From The Meaningful Life Center, your spiritual health center
Hi Rabbi Jacobson,
I am a student in a 12th grade class that you just spoke to, though i wish to remain anonymous — I am not one of those girls who speaks up in class to express their thoughts. I have always had a passion for taking pictures and finally I just got my first ‘real’ camera. So far its just a hobby, but in the future I might like do to something more with it. I would like to go to college to study photography even if its just as a side thing and then later on I could develop it more if I decide to. On the other hand, I feel like college is a bad influence, and maybe learning photography is a distraction and a ‘waste of time’ that will take me away from focusing on serving G-d.
What do you think?
A 12th grader
Dear 12th grader,
Thank you for your letter. I am moved by the fact that you feel comfortable to write to me with your thoughts.

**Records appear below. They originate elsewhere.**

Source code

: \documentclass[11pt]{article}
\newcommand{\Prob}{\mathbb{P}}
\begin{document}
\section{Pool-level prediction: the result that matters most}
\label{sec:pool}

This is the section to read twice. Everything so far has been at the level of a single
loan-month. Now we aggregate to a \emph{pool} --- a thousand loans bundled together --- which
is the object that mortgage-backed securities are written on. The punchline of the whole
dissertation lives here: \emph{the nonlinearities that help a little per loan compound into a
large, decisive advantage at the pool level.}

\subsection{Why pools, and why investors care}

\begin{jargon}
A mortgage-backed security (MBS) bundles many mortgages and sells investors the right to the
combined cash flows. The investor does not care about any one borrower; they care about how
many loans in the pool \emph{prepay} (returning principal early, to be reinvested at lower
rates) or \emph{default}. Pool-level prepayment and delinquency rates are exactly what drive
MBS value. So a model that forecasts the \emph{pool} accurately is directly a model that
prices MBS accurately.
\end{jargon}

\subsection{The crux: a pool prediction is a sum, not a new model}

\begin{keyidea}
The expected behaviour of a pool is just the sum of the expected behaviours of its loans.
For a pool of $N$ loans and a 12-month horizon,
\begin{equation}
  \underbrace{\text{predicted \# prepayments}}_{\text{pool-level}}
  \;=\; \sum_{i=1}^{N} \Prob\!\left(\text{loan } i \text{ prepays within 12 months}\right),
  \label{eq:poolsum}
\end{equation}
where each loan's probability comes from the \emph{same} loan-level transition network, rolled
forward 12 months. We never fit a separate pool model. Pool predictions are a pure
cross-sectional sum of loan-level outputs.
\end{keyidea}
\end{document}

It is very important that each of us utilize our talents and interests to the fullest. G-d has blessed you with a keen eye and an interest in photography and you should use them to the greatest extent that you can. At the same time you must remember that G-d wants that “b’chol derochecho do’eihu” — “in all your ways you should know G-dliness” (Proverbs 3:6). With the many distractions that life throws at us, it is critical that we have a firm and stable awareness that our underlying mission in life is to transform the world into a ‘home’ for G-dliness and holiness, using the talents with which we have been blessed.
As I explained in the class, each of us must first establish a steady center — a conscious awareness of the purpose of our life and its ultimate goal — and then we can go on to draw the circle that is our life’s journey around that center. To use an example from photography: When framing a photo, you focus on a primary focal point (the ‘center’), and the rest is background that may enhance the photo by adding context, but it is not the main focus. You want to capture a particular aspect of an object or event, and use the surroundings as elements to support the center stage.
Going to college — particularly at a young age — can oftentimes distract a person from discovering his or her “center” — the purpose and ultimate goal of life. Without a sharp clear point of focus, a picture will be blurred, unfocused, and out of sync with its purpose which is to present a clear visible illustration of whatever happens to be the subject of the photo. The same is true of each of our lives; without a clear focus on the purpose of our life, we can quickly become unfocused and out of sync. However, once a person has found their center, and is firmly grounded with a clear and focused mission, then education and learning more about their particular interests will only enhance the fulfillment of their mission.
I believe the same is true with your interest in photography: you must learn to use it for good and holy purposes to help you fulfill your mission in life. I have no doubt that by doing so, your talent will only grow and will become actualized in the fullest way possible. You can definitely achieve this without going to college, which — particularly at your age — may pull you away from your life’s purpose. There are excellent photography books and even classes available, and many skilled and experienced photographers from whom you can learn. I happen to know a number of such photographers, and if you so wish, I will be happy to introduce you to some.
Wishing you success in all your endeavors, and please write again.